Find the number of lines containing the string "actions" in the data. Answer with the number by itself.

----- Data records -----

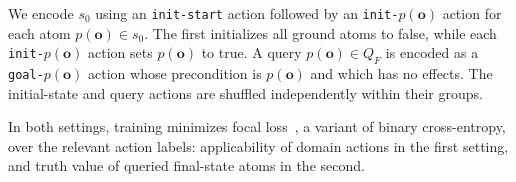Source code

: We encode $s_0$ using an \texttt{init-start} action followed by an \texttt{init-}$p(\mathbf{o})$ action for each atom $p(\mathbf{o})\in s_0$. The first initializes all ground atoms to false, while each \texttt{init-}$p(\mathbf{o})$ action sets $p(\mathbf{o})$ to true. A query $p(\mathbf{o})\in Q_F$ is encoded as a
\texttt{goal-}$p(\mathbf{o})$ action whose precondition is $p(\mathbf{o})$ and which has no effects.
The initial-state and query actions are shuffled independently within their groups.

In both settings, training minimizes focal loss~\citep{lin2017focal}, a variant of binary cross-entropy, over the relevant action labels: applicability of domain actions in the first setting, and truth value of queried final-state atoms in the second.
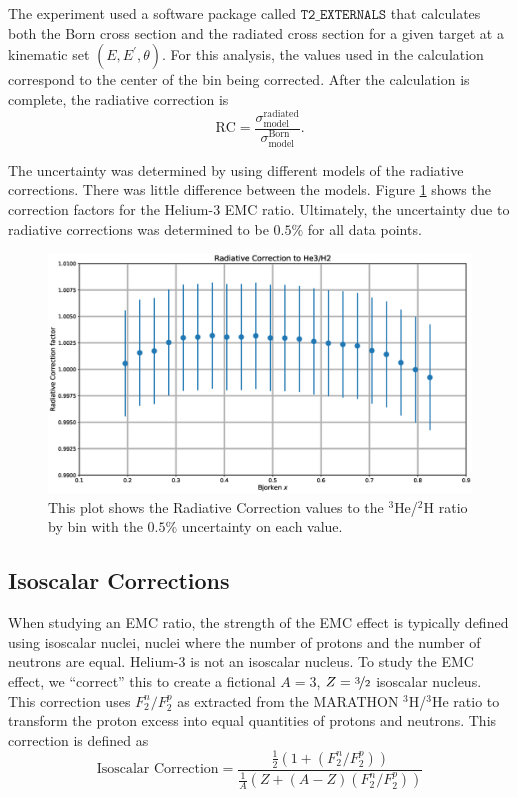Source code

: The experiment used a software package called $\texttt{T2\_EXTERNALS}$ that calculates both the Born cross section and the radiated cross section for a given target at a kinematic set $(E,E^{\prime} ,\theta )$. For this analysis, the values used in the calculation correspond to the center of the bin being corrected. After the calculation is complete, the radiative correction is
\begin{equation}
	\textrm{RC} = \frac{\sigma^{\textrm{radiated}}_{\textrm{model}}}{\sigma^{\textrm{Born}}_{\textrm{model}}}.
\end{equation}

The uncertainty was determined by using different models of the radiative corrections. There was little difference between the models. Figure \ref{fig:radcor} shows the correction factors for the Helium-3 EMC ratio. Ultimately, the uncertainty due to radiative corrections was determined to be $0.5\%$ for all data points.

\begin{figure}
	\includegraphics[width=\textwidth]{./analysis/fig/radcor.eps}
	\caption{This plot shows the Radiative Correction values to the $^3$He/$^2$H ratio by bin with the $0.5\%$ uncertainty on each value.}
	\label{fig:radcor}
\end{figure}

\subsection{Isoscalar Corrections}
\label{sec:isocor}

When studying an EMC ratio, the strength of the EMC effect is typically defined using isoscalar nuclei, nuclei where the number of protons and the number of neutrons are equal. Helium-3 is not an isoscalar nucleus. To study the EMC effect, we ``correct'' this to create a fictional $A=3$, $Z=\nicefrac{3}{2}$ isoscalar nucleus. This correction uses $F_2^n/F_2^p$ as extracted from the MARATHON $^3$H/$^3$He ratio to transform the proton excess into equal quantities of protons and neutrons. This correction is defined as
\begin{equation}
	\textrm{Isoscalar Correction} = \frac{\frac{1}{2}\left(1+\left(F_2^n/F_2^p\right)\right)}{\frac{1}{A}\left(Z+\left(A-Z\right)\left(F_2^n/F_2^p\right)\right)}
\end{equation}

-----

● Exercise answer:
2